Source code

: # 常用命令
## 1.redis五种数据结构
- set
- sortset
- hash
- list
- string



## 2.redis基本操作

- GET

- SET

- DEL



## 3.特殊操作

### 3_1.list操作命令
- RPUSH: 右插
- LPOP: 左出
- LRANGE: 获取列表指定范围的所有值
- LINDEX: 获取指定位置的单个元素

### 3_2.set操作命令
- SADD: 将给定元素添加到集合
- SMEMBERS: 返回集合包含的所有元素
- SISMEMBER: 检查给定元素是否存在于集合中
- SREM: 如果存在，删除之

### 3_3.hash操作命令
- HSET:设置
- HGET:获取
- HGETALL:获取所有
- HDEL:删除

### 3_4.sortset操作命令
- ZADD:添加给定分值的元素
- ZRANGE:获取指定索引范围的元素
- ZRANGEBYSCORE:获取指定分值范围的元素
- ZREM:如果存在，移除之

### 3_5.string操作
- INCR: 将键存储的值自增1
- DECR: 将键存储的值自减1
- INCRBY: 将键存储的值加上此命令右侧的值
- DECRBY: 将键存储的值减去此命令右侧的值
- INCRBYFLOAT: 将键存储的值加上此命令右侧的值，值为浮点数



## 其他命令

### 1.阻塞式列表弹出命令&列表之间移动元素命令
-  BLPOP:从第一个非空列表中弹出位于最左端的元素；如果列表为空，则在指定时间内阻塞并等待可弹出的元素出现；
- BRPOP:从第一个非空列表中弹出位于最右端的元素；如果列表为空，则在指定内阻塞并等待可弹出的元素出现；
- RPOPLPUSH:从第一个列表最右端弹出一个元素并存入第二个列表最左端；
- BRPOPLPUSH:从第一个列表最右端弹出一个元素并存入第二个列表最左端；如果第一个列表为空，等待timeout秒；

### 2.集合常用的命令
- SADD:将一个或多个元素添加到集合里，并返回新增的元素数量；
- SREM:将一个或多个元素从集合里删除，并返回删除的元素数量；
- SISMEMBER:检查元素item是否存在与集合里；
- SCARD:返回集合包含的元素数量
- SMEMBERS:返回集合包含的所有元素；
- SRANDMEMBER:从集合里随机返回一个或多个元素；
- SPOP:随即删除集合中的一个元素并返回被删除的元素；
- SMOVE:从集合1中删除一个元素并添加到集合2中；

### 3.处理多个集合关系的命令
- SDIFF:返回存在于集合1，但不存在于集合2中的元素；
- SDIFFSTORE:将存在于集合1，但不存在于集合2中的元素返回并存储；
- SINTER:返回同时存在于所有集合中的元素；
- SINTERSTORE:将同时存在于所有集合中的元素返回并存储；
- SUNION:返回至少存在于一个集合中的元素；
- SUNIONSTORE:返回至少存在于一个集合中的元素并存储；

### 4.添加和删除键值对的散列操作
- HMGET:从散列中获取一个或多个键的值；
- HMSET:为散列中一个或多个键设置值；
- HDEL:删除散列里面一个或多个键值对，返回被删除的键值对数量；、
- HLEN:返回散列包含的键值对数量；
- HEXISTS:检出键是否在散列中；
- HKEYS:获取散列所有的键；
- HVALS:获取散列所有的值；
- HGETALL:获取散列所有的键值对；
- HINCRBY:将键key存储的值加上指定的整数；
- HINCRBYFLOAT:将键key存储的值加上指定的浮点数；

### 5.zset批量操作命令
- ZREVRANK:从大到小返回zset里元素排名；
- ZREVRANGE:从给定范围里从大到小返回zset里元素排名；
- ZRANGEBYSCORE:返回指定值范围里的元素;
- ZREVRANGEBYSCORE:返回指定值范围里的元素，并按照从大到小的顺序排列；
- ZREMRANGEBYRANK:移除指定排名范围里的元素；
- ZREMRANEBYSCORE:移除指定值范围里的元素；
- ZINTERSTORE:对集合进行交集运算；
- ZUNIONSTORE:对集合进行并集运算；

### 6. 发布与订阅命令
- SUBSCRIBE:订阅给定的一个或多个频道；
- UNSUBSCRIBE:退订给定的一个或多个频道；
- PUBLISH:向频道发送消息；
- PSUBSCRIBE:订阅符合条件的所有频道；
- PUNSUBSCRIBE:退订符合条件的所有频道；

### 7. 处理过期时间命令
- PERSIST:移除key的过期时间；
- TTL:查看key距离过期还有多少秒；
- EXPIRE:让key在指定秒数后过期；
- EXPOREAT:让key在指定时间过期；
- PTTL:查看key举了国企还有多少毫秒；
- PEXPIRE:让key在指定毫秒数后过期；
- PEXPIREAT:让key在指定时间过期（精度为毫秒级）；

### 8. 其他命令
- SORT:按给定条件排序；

════════════════════

=== TASK ===
Restate the data above word for word, omitting nothing.

=== TASK SOLUTION ===
Source code

: # 常用命令
## 1.redis五种数据结构
- set
- sortset
- hash
- list
- string



## 2.redis基本操作

- GET

- SET

- DEL



## 3.特殊操作

### 3_1.list操作命令
- RPUSH: 右插
- LPOP: 左出
- LRANGE: 获取列表指定范围的所有值
- LINDEX: 获取指定位置的单个元素

### 3_2.set操作命令
- SADD: 将给定元素添加到集合
- SMEMBERS: 返回集合包含的所有元素
- SISMEMBER: 检查给定元素是否存在于集合中
- SREM: 如果存在，删除之

### 3_3.hash操作命令
- HSET:设置
- HGET:获取
- HGETALL:获取所有
- HDEL:删除

### 3_4.sortset操作命令
- ZADD:添加给定分值的元素
- ZRANGE:获取指定索引范围的元素
- ZRANGEBYSCORE:获取指定分值范围的元素
- ZREM:如果存在，移除之

### 3_5.string操作
- INCR: 将键存储的值自增1
- DECR: 将键存储的值自减1
- INCRBY: 将键存储的值加上此命令右侧的值
- DECRBY: 将键存储的值减去此命令右侧的值
- INCRBYFLOAT: 将键存储的值加上此命令右侧的值，值为浮点数



## 其他命令

### 1.阻塞式列表弹出命令&列表之间移动元素命令
-  BLPOP:从第一个非空列表中弹出位于最左端的元素；如果列表为空，则在指定时间内阻塞并等待可弹出的元素出现；
- BRPOP:从第一个非空列表中弹出位于最右端的元素；如果列表为空，则在指定内阻塞并等待可弹出的元素出现；
- RPOPLPUSH:从第一个列表最右端弹出一个元素并存入第二个列表最左端；
- BRPOPLPUSH:从第一个列表最右端弹出一个元素并存入第二个列表最左端；如果第一个列表为空，等待timeout秒；

### 2.集合常用的命令
- SADD:将一个或多个元素添加到集合里，并返回新增的元素数量；
- SREM:将一个或多个元素从集合里删除，并返回删除的元素数量；
- SISMEMBER:检查元素item是否存在与集合里；
- SCARD:返回集合包含的元素数量
- SMEMBERS:返回集合包含的所有元素；
- SRANDMEMBER:从集合里随机返回一个或多个元素；
- SPOP:随即删除集合中的一个元素并返回被删除的元素；
- SMOVE:从集合1中删除一个元素并添加到集合2中；

### 3.处理多个集合关系的命令
- SDIFF:返回存在于集合1，但不存在于集合2中的元素；
- SDIFFSTORE:将存在于集合1，但不存在于集合2中的元素返回并存储；
- SINTER:返回同时存在于所有集合中的元素；
- SINTERSTORE:将同时存在于所有集合中的元素返回并存储；
- SUNION:返回至少存在于一个集合中的元素；
- SUNIONSTORE:返回至少存在于一个集合中的元素并存储；

### 4.添加和删除键值对的散列操作
- HMGET:从散列中获取一个或多个键的值；
- HMSET:为散列中一个或多个键设置值；
- HDEL:删除散列里面一个或多个键值对，返回被删除的键值对数量；、
- HLEN:返回散列包含的键值对数量；
- HEXISTS:检出键是否在散列中；
- HKEYS:获取散列所有的键；
- HVALS:获取散列所有的值；
- HGETALL:获取散列所有的键值对；
- HINCRBY:将键key存储的值加上指定的整数；
- HINCRBYFLOAT:将键key存储的值加上指定的浮点数；

### 5.zset批量操作命令
- ZREVRANK:从大到小返回zset里元素排名；
- ZREVRANGE:从给定范围里从大到小返回zset里元素排名；
- ZRANGEBYSCORE:返回指定值范围里的元素;
- ZREVRANGEBYSCORE:返回指定值范围里的元素，并按照从大到小的顺序排列；
- ZREMRANGEBYRANK:移除指定排名范围里的元素；
- ZREMRANEBYSCORE:移除指定值范围里的元素；
- ZINTERSTORE:对集合进行交集运算；
- ZUNIONSTORE:对集合进行并集运算；

### 6. 发布与订阅命令
- SUBSCRIBE:订阅给定的一个或多个频道；
- UNSUBSCRIBE:退订给定的一个或多个频道；
- PUBLISH:向频道发送消息；
- PSUBSCRIBE:订阅符合条件的所有频道；
- PUNSUBSCRIBE:退订符合条件的所有频道；

### 7. 处理过期时间命令
- PERSIST:移除key的过期时间；
- TTL:查看key距离过期还有多少秒；
- EXPIRE:让key在指定秒数后过期；
- EXPOREAT:让key在指定时间过期；
- PTTL:查看key举了国企还有多少毫秒；
- PEXPIRE:让key在指定毫秒数后过期；
- PEXPIREAT:让key在指定时间过期（精度为毫秒级）；

### 8. 其他命令
- SORT:按给定条件排序；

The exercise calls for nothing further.